§ **What to produce**
Of the lines in the material below, print only those from the one containing "curl e script" to the one containing "Vandaag nemen we", ends included, exactly as written and without pictures.
--- Provided records Enclosed Below ---
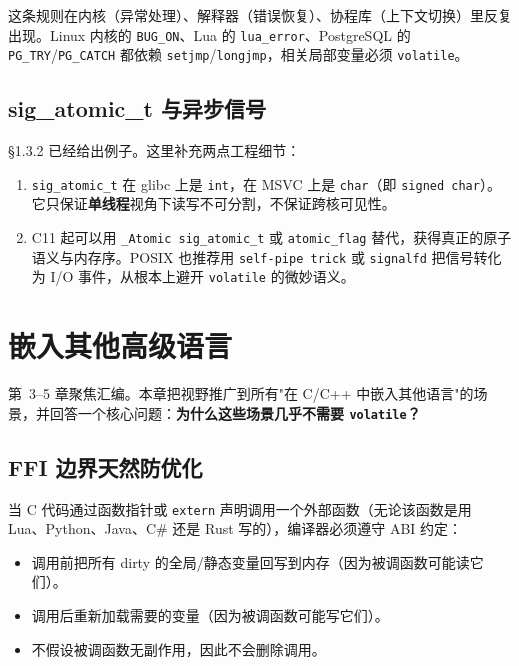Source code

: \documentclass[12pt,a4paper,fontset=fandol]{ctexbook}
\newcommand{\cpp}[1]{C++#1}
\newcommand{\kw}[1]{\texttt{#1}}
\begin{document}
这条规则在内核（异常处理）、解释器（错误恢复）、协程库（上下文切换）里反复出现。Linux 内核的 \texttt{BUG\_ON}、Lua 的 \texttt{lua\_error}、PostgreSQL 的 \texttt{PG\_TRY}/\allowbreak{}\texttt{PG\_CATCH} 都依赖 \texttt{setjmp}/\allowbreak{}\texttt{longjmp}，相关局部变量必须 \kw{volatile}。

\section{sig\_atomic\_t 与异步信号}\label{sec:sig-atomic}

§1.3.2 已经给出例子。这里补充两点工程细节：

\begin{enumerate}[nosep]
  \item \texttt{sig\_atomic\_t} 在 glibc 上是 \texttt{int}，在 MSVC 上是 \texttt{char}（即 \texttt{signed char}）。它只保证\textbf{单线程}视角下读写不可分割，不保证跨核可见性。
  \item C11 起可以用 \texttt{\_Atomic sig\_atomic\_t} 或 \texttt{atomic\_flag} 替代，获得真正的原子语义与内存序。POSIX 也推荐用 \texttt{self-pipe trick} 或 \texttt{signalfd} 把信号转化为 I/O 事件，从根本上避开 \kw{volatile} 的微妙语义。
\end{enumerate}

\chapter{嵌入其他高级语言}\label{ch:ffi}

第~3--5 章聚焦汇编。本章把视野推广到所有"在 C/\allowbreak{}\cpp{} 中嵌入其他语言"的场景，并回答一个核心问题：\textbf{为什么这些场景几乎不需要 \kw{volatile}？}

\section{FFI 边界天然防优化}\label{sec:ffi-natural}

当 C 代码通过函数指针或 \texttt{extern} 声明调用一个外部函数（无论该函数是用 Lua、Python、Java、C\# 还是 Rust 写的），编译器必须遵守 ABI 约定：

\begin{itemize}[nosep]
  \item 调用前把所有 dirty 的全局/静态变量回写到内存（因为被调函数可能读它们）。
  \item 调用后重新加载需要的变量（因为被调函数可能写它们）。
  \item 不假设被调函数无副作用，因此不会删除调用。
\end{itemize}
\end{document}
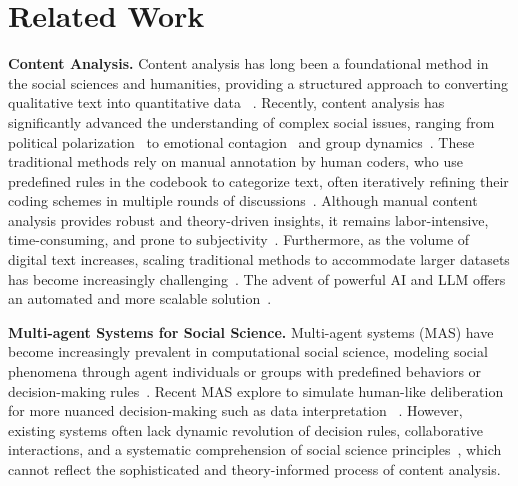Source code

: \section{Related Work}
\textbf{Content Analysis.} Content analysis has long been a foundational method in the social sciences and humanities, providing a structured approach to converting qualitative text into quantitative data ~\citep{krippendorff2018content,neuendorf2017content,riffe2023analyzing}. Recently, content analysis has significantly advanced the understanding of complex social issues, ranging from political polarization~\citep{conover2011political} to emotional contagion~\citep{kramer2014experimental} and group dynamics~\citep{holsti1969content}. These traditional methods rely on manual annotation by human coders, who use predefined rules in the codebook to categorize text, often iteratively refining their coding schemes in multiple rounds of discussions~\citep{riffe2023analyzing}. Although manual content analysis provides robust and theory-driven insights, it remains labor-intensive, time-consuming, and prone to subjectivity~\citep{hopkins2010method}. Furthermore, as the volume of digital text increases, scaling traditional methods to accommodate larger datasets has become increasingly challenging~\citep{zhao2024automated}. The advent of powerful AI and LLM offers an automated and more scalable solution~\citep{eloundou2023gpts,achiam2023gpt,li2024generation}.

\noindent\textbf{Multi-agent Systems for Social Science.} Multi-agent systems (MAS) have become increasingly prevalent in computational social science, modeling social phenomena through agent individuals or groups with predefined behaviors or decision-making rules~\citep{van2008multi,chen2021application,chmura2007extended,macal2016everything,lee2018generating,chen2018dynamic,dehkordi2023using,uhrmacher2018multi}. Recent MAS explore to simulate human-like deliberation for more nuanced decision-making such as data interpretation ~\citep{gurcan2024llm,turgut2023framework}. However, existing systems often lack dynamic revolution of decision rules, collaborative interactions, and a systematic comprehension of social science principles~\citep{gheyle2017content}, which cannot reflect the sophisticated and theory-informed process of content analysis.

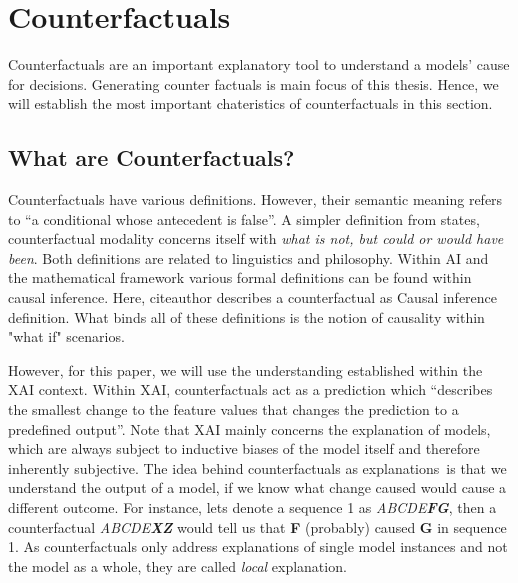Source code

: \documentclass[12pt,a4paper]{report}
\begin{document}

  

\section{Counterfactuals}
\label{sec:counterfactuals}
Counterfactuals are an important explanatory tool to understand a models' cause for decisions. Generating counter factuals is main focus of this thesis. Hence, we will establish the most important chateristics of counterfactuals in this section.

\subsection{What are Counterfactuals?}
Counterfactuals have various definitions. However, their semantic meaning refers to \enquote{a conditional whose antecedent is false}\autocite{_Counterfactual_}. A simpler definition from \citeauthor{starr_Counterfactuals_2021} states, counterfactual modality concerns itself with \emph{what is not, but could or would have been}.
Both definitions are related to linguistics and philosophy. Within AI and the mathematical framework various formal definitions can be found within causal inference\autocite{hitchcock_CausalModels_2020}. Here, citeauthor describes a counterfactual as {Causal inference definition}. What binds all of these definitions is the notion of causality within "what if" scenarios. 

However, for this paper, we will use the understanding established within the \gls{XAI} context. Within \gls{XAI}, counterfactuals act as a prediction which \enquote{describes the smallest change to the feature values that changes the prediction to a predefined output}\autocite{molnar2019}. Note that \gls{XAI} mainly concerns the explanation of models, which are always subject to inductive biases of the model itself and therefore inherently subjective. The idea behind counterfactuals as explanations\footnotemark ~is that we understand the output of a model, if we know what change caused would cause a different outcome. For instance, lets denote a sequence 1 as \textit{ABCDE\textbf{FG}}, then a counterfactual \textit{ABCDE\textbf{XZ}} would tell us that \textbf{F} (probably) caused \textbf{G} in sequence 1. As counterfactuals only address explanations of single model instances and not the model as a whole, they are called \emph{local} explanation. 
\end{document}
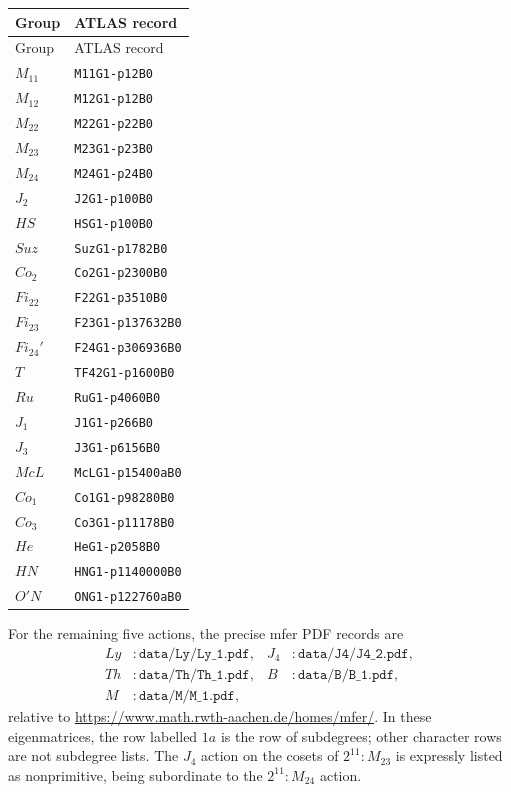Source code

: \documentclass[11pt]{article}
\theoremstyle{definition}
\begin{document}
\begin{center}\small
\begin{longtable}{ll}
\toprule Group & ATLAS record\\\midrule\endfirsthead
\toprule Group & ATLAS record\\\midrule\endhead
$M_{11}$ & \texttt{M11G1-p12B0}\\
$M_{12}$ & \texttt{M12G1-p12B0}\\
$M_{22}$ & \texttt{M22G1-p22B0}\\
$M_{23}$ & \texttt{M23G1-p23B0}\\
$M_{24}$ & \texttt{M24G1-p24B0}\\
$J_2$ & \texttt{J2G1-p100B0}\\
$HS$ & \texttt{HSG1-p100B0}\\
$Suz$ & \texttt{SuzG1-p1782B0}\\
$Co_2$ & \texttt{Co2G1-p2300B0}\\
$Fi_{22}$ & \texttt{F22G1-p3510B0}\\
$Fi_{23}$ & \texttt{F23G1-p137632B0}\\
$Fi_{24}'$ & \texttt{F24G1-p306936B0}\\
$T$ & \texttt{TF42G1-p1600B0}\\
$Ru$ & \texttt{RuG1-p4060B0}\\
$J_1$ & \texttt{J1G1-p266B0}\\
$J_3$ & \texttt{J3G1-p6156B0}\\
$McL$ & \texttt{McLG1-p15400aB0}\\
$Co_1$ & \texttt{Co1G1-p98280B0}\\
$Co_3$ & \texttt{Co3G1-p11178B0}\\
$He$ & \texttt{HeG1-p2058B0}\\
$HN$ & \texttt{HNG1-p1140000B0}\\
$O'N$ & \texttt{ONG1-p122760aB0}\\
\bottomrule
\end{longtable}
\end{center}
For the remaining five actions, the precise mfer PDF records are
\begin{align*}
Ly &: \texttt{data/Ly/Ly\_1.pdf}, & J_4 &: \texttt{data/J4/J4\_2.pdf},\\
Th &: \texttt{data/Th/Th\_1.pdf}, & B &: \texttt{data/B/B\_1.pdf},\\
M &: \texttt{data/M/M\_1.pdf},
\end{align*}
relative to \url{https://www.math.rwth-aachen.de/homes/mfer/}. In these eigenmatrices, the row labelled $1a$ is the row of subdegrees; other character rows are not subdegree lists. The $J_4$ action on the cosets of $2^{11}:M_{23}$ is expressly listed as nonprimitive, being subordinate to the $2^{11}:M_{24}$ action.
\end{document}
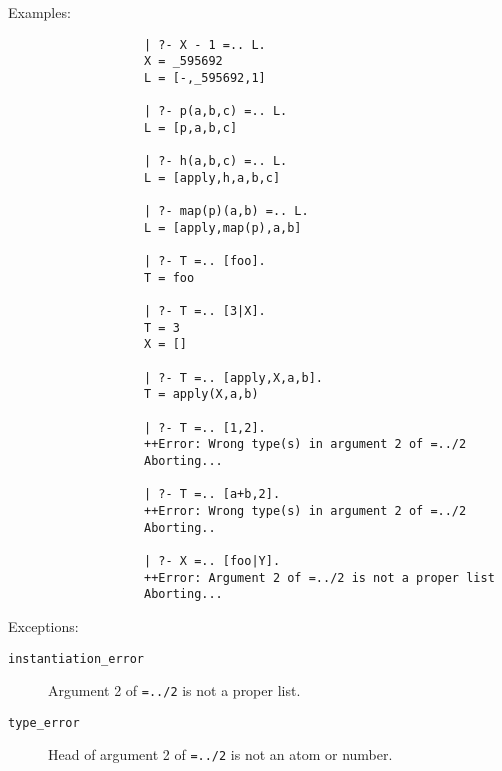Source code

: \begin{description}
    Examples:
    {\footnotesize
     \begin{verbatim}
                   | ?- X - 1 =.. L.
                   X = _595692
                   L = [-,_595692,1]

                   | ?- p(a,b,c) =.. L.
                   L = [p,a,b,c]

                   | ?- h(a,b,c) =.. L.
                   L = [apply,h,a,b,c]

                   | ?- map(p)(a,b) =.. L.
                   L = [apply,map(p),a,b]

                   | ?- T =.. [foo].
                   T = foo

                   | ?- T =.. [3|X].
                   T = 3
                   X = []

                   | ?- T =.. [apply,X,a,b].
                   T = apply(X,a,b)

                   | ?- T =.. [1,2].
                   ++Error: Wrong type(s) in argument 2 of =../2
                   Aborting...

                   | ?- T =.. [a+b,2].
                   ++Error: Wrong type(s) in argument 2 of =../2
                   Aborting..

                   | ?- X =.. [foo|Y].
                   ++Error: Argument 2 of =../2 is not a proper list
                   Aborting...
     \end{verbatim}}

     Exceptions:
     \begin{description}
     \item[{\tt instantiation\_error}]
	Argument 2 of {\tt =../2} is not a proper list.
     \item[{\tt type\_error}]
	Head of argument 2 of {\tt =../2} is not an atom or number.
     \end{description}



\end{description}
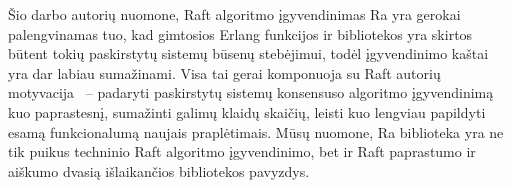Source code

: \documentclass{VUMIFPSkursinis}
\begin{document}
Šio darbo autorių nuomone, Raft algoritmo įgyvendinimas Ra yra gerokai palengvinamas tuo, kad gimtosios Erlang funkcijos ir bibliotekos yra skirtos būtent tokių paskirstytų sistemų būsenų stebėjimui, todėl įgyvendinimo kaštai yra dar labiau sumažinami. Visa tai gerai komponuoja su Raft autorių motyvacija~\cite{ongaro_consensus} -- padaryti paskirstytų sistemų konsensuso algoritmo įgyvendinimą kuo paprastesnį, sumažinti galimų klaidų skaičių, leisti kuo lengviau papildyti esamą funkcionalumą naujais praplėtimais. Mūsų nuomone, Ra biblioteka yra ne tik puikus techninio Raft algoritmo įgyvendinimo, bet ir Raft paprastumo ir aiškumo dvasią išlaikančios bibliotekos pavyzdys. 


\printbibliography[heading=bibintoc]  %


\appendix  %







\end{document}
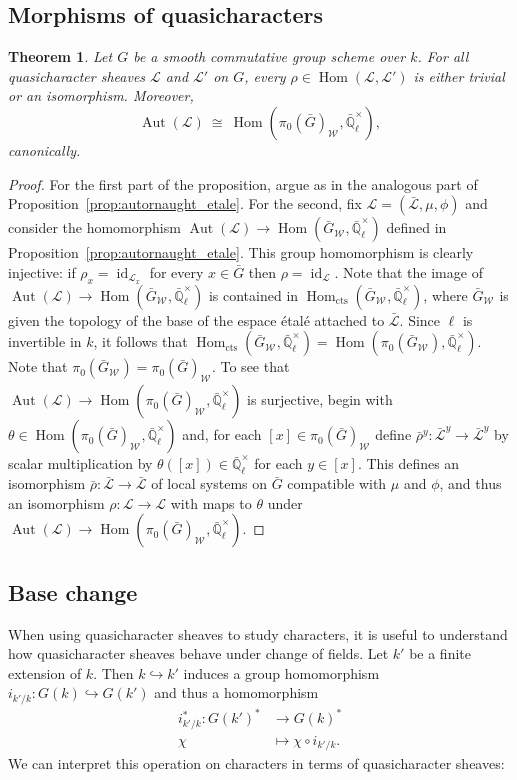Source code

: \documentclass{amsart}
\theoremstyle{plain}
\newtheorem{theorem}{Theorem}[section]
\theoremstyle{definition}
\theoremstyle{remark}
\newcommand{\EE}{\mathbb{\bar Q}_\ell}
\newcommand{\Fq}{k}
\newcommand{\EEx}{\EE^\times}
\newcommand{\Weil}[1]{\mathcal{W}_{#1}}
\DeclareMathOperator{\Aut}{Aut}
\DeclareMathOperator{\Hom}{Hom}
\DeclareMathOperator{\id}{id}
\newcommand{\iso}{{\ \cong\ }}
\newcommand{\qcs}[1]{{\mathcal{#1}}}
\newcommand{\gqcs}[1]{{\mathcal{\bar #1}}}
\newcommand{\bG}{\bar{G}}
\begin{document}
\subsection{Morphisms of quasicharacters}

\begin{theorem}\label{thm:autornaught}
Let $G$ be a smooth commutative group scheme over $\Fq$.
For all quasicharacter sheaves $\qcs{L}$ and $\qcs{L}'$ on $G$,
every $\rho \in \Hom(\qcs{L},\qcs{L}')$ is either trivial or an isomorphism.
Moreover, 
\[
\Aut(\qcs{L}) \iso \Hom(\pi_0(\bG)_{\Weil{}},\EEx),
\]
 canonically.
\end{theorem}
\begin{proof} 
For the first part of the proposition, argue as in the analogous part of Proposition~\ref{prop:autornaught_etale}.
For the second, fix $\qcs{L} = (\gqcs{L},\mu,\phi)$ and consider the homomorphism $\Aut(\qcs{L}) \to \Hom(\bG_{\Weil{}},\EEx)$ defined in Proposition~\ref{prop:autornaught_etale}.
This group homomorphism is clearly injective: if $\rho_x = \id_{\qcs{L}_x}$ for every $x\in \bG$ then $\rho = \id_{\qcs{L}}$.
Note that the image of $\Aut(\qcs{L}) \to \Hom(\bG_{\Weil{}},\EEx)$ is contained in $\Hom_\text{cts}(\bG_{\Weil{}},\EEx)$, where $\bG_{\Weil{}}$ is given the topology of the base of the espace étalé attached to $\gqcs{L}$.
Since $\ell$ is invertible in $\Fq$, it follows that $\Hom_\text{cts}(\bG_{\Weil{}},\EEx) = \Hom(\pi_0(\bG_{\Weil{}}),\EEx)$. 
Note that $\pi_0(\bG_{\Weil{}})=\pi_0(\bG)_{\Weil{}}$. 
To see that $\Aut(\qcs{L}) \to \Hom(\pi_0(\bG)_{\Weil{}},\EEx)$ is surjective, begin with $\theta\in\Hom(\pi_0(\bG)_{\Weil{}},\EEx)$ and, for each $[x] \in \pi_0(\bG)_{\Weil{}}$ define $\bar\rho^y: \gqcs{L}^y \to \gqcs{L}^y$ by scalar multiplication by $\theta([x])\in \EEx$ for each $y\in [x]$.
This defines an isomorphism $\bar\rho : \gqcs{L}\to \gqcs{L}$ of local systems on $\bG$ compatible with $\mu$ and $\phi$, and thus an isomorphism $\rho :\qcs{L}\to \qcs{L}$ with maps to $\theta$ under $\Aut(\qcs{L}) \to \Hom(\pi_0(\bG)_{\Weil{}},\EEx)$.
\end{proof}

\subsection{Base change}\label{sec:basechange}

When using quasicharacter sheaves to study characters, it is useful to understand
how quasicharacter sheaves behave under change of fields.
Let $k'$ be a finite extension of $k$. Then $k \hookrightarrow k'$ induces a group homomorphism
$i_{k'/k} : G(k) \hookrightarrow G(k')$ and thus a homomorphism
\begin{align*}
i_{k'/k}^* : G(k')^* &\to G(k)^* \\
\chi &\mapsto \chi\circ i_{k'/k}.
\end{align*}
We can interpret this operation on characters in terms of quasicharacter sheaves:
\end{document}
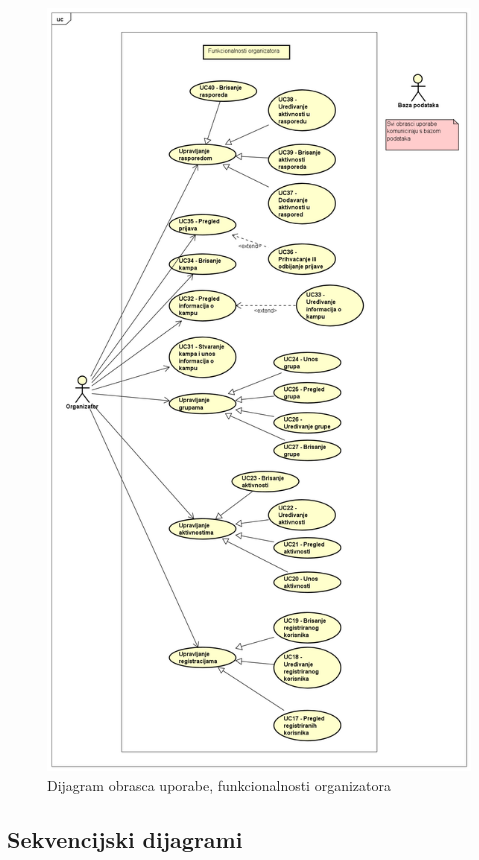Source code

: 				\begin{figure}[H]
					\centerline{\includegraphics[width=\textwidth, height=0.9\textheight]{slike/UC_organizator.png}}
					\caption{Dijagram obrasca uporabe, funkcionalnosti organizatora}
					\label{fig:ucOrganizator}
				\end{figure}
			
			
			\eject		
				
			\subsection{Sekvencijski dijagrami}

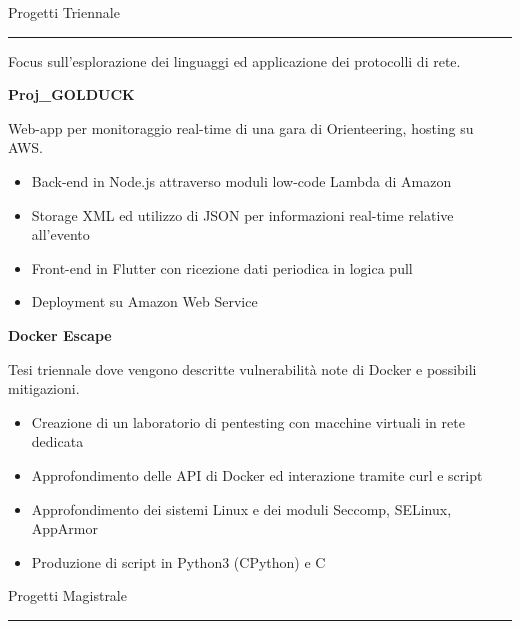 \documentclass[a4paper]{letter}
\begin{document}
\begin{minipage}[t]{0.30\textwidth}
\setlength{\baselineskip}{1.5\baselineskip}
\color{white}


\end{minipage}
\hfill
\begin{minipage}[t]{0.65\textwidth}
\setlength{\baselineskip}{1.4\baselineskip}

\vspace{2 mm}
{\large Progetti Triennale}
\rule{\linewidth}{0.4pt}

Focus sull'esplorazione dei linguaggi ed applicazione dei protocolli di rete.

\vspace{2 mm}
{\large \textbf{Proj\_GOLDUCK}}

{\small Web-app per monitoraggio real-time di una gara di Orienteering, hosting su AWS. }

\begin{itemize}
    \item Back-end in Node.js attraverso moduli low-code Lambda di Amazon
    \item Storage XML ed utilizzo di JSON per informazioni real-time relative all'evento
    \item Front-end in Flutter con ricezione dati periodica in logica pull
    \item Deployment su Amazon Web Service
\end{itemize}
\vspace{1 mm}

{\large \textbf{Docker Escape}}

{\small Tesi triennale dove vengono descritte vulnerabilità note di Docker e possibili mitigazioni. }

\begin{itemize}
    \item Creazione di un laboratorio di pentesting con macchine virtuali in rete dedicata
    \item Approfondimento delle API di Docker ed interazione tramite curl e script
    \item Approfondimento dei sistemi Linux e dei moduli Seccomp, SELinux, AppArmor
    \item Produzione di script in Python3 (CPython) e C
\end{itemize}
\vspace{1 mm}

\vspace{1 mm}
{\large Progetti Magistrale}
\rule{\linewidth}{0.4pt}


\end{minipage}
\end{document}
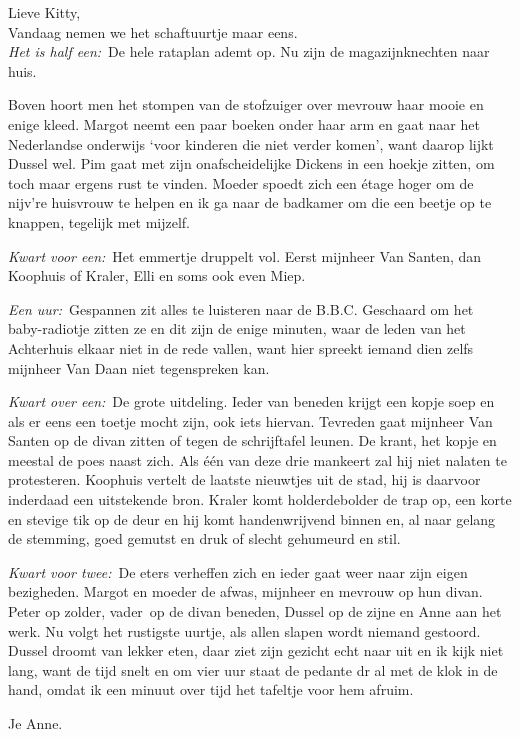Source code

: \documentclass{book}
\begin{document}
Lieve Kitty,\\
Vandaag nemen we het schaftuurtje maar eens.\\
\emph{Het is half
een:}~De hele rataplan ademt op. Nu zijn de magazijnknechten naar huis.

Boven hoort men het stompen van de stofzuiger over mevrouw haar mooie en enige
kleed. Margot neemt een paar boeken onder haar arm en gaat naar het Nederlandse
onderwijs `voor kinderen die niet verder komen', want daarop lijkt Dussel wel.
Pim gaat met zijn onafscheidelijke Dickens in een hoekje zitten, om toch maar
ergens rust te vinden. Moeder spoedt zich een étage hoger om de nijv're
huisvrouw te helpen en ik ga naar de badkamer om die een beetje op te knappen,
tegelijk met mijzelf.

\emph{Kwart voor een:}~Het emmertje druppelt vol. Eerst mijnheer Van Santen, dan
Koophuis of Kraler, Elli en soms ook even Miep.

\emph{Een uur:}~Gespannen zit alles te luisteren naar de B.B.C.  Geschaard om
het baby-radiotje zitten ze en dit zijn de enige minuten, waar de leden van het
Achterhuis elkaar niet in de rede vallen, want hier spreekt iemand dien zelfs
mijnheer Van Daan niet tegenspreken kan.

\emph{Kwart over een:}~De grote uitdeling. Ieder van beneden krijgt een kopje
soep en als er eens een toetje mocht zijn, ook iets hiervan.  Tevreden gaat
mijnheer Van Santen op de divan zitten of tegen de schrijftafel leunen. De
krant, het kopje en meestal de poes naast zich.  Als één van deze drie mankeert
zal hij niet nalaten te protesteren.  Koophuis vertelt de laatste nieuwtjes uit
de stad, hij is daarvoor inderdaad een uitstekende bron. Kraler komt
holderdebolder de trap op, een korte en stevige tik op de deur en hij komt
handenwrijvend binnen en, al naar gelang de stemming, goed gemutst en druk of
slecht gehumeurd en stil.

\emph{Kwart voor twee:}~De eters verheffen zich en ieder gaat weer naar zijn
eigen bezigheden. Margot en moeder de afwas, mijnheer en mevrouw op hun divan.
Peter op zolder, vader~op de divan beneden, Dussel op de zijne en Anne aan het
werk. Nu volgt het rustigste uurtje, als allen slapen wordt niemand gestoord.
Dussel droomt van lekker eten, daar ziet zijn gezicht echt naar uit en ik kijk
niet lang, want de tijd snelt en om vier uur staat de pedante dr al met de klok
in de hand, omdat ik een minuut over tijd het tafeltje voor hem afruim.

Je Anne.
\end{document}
--- End of Enclosed Provided records ---
§ **Solution to the problem**
    \item Approfondimento delle API di Docker ed interazione tramite curl e script
    \item Approfondimento dei sistemi Linux e dei moduli Seccomp, SELinux, AppArmor
    \item Produzione di script in Python3 (CPython) e C
\end{itemize}
\vspace{1 mm}

\vspace{1 mm}
{\large Progetti Magistrale}
\rule{\linewidth}{0.4pt}


\end{minipage}
\end{document}
Source code

: \documentclass{book}
\begin{document}
Lieve Kitty,\\
Vandaag nemen we het schaftuurtje maar eens.\\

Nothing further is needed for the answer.